So why in the hell was Fakir leaving her alone all the damn time?

Charon wasn't getting any younger, he wanted to see his son happy and it was like the only person stopping Fakir was Fakir.

Que another woeful murmur from Ahiru.

Charon tapped his ladle on the side of the pot to shake off any loose liquid and set it on a worn spoon rest. Wiping his hands on his apron, he turned to face the young woman.

"What's got you down, Ahiru?" Not like he couldn't figure it out on his own, but he thought maybe talking about it would help her.

Her emotive eyes flicked up at him. "Wha—I…" She puckered her lips and rolled a frayed tablecloth hem between her fingers. "Nothing, really…"

"Oh, come on, now. You think I'm going to buy that?" Charon pulled out the chair across from her and sat down.

"I'm sorry. I shouldn't worry you. I'm just bored, honest." She suddenly straightened, her eyes wide, and began broadly gesticulating. "Not that living here is boring, nonono! Not at all! I just mean I've finished my chores and I guess I could find new ones, yeah I shoul—"

Chuckling, Charon put up a hand to stop her. "It's okay to be bored, and you do plenty around the house. But I doubt that's what's got you so down lately."

Ahiru pouted and focused her attention back to the tablecloth.

Charon reached across the table and patted her hand reassuringly. "We don't have to talk about it if you don't want to, but just know I'm always here for you, okay?"

Ahiru gave him a small, appreciative smile. "Thanks." And she meant it. Before, she had Pique and Lilie, and even though she loved them dearly they never actually listened to her—not that she was overly forth coming with information, but even if she was, she doubted they'd have taken her seriously. The only person she really had to talk to was Fakir, which left her feeling awfully lonely when he was the source of her woes. She probably wouldn't go to Charon with hurt feelings caused by Fakir—he was his father, after all—but, knowing that Charon wanted to be there for her made her feel better, like she was less alone than she thought she was.

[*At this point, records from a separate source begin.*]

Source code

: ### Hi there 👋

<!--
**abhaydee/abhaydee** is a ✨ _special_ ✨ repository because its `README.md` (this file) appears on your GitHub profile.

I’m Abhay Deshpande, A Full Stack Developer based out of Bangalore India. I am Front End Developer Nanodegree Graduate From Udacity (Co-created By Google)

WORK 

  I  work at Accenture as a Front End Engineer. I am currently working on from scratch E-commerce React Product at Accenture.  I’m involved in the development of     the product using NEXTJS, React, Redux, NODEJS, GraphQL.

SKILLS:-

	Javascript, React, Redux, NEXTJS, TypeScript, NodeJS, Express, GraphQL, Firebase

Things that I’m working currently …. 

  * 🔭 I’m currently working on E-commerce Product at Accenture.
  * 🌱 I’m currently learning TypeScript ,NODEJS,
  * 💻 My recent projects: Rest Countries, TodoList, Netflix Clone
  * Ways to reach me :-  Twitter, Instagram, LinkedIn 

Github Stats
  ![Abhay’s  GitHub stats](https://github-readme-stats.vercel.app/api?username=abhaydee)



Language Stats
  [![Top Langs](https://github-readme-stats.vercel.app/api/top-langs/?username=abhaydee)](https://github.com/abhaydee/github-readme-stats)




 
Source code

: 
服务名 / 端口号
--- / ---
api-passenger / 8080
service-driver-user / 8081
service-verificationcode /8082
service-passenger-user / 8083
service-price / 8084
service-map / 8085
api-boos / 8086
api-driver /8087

Fakir didn't show up for dinner. Charon finally said it wasn't worth waiting and poured them both a bowl of soup. In an attempt to cheer her up some, he gave Ahiru an extra big chunk of bread, knowing it was one of her favorite foods. Their meal was eaten mostly in silence, peppered with small talk primarily provided by Charon. He talked of work at the smithy, upcoming festivals, and how nice it was to see all the birds flocking to his house in the mornings. Ahiru responded pleasantly, but felt guilty at how his attempts to converse mostly fell flat.

Once Charon finished eating, he prepared a bowl for his son and set about cleaning the dishes and storing any leftovers. Ahiru finished not long after, thanked him for the meal, and dismissed herself to her room.

Upon hearing the distant sound of her bedroom door closing, Charon shook his head. "At this rate, Ahiru's going to get married off to that pianist fellow who keeps coming 'round here, and Fakir is going to die a lonely, bitter old man." The blacksmith set the last clean dish out to dry and pulled the plug to drain his sink with a little more force than was necessary. "And it'll be his own damn fault."

Maybe he should have tried harder to find a wife and set an example for Fakir, but Charon never found someone who made him happy in such a way. Of course he was aware of Raetzel's feelings for him, but she was a child and he never saw her as anything but. She was like a niece to him, and he appreciated the companionship and the example she provided for his son. Besides, Charon had his son to fill his heart—he had no need for romantic love. Far be it for him, an old bachelor himself, to force his son into a relationship, but he could tell how much Fakir cared for the girl. Fakir looked at Ahiru like he could do anything as long as she was by his side. It would be a shame for Fakir to lose what many never find.

Charon rubbed the back of his neck as he sat down in front of the bowl of stew he set out for Fakir. He would wait for him to come back.


Fakir wasn't surprised to see Charon waiting for him when he got back home.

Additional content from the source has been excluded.